## 1. Importing Packages
- We use the requests module to get the source html data of the web article
- We will import the Beautiful Soup library to parse the scraped web data
- We will import the HuggingFace Transformers package and use the summarization pipeline

In [1]:
import requests
from bs4 import BeautifulSoup
from transformers import pipeline

## 2. Pull down the html for the article
- We are choosing an arbitrary article on www.bloomberg.com/markets/economics

Use requests to pull the html data for the article

In [2]:
URL = "https://hackernoon.com/will-layer-1-public-blockchains-rise-or-fall-in-the-next-bull-market"
# URL = "https://hackernoon.com/how-to-manage-your-technology-and-reduce-your-digital-distractions"  #"https://medium.com/codex/why-i-stopped-using-gmail-and-why-should-you-too-c542341ef8f1"
a = requests.get(URL)
# a.text  # text is non-formatted. Use Beautiful Soup!

## 3. Use Beautiful Soup
BS to parse the webpage and pull the header and paragraph tags

In [3]:
soup = BeautifulSoup(a.text, 'html.parser')
# results = soup.find_all(['h1', 'p'])
# results = soup.find_all(['h1', 'h2', 'p', 'li', 'ol'])
results = soup.find_all(['h1', 'h2', 'h3', 'p'])

In [4]:
# soup
text = [result.text for result in results]
article = ''.join(text)
# article
# soup.prettify()

## 4. Break text into sentence blocks

In [51]:
def bsArticle(url):
    r'''This function takes url's for articles from webpages with simple structure and outputs the sentences tagged
    with <eos> tags'''
    a = requests.get(URL)
    soup = BeautifulSoup(a.text, 'html.parser')
    results = soup.find_all(['h1', 'h2', 'h3', 'p'])
    text = [result.text for result in results]
    article = ''.join(text)
    sentences = add_eos(article)
    return block_sentences(sentences)


def add_eos(raw_article):
    # add end-of-sentence markers
    # if type(raw_article) == 'list':
    #     raw_article = raw_article.replace('.', '.<eos>')
    #     raw_article = raw_article.replace('!', '!<eos>')
    #     raw_article = raw_article.replace('?', '?<eos>')

    raw_article = raw_article.replace('.', '.<eos>')
    raw_article = raw_article.replace('!', '!<eos>')
    raw_article = raw_article.replace('?', '?<eos>')
    return split_sentences(raw_article)


def split_sentences(raw_article):
    # function for splitting a string element comprised of multiple sentences into individual sentences
    return raw_article.split('<eos>')


def block_sentences(sentences, max_block_size=2 ** 8):
    '''this function puts the sentences into blocks up to a max size'''
    blocks = []
    i = 0

    for sentence in sentences:
        if len(blocks) == i + 1:
            if len(blocks[i]) + len(sentence.split(' ')) <= max_block_size:
                blocks[i].extend(sentence.split(' '))
            else:
                i += 1
                blocks.append(sentence.split(' '))
        else:
            blocks.append(sentence.split(' '))

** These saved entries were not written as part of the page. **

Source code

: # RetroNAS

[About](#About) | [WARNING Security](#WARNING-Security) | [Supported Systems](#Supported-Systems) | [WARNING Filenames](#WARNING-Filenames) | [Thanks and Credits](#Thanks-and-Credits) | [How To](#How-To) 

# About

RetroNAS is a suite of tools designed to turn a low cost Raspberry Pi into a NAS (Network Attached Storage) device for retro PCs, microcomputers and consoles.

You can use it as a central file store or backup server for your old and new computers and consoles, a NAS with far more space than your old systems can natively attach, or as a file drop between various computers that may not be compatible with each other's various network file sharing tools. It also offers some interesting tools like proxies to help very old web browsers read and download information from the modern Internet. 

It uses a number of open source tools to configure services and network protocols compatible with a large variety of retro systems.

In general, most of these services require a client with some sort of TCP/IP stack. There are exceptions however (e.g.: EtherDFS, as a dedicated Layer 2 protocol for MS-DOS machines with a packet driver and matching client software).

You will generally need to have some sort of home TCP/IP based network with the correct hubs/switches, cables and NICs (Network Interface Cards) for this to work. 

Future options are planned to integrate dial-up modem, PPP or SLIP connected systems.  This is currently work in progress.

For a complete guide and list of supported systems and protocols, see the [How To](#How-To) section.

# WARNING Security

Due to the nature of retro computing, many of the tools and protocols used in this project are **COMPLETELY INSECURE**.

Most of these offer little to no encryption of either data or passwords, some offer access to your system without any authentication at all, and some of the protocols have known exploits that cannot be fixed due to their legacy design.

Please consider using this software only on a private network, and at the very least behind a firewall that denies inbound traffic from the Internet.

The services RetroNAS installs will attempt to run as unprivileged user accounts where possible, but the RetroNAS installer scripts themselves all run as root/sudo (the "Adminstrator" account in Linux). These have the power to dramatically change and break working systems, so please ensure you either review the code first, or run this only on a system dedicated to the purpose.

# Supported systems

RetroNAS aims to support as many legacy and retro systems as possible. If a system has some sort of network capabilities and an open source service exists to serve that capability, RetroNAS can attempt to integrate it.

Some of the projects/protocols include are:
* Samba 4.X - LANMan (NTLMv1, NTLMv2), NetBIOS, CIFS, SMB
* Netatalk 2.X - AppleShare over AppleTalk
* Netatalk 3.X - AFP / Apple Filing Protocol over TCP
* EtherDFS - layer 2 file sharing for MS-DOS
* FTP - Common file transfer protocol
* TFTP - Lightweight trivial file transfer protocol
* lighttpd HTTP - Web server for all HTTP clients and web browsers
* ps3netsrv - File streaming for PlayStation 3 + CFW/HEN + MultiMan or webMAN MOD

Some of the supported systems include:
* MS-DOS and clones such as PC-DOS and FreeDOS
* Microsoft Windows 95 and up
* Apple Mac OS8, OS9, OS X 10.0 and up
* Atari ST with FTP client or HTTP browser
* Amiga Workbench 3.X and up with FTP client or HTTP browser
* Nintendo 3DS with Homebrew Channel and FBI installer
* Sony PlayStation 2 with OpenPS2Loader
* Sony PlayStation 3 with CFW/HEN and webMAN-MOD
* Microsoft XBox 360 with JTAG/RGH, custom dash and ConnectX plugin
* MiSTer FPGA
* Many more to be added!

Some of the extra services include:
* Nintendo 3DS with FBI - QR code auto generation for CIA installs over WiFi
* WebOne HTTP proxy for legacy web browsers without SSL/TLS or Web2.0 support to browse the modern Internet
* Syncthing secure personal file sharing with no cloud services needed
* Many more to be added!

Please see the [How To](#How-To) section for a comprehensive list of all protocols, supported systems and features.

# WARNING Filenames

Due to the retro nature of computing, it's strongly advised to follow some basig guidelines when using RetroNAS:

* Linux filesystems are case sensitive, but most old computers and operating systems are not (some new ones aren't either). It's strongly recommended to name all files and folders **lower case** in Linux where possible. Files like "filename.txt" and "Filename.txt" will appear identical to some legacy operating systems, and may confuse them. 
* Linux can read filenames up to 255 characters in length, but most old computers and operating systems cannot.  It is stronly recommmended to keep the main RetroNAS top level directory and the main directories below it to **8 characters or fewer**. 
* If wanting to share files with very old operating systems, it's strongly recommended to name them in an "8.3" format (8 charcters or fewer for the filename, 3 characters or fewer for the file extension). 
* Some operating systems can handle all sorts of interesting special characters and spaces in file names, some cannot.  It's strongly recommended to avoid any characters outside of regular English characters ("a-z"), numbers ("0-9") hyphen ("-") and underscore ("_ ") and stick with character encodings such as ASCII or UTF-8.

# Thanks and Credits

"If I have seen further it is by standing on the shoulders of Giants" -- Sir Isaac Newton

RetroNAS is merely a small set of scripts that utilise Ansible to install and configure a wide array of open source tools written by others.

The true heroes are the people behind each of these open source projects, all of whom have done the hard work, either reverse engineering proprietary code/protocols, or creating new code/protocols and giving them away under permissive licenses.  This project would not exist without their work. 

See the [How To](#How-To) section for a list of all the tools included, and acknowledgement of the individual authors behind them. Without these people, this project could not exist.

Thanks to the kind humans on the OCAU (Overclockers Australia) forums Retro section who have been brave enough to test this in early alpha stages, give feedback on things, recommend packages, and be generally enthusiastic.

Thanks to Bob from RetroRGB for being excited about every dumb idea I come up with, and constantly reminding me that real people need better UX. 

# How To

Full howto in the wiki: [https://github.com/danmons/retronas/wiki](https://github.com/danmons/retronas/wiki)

    for i in range(len(blocks)):
        blocks[i] = ' '.join(blocks[i])

    return blocks


def reSummarize(summary):
    r'''This function takes a summary that was already generated and re-runs it through the pipeline for a more
    condensed summary'''
    # a = requests.get(URL)
    # soup = BeautifulSoup(a.text, 'html.parser')
    # results = soup.find_all(['h1', 'h2', 'h3', 'p'])
    text = [sentence['summary_text'] for sentence in summary]
    article = ''.join(text)
    sentences = add_eos(article)
    return block_sentences(sentences, max_block_size=2 ** 8)

In [12]:
blocks = bsArticle(URL)

# sentences = add_eos(article)
# blocks = block_sentences(sentences)
# # article = add_eos(article)
#
# # sentences = article.split('<eos>')

print(f'Number of blocks of text: {len(blocks)}')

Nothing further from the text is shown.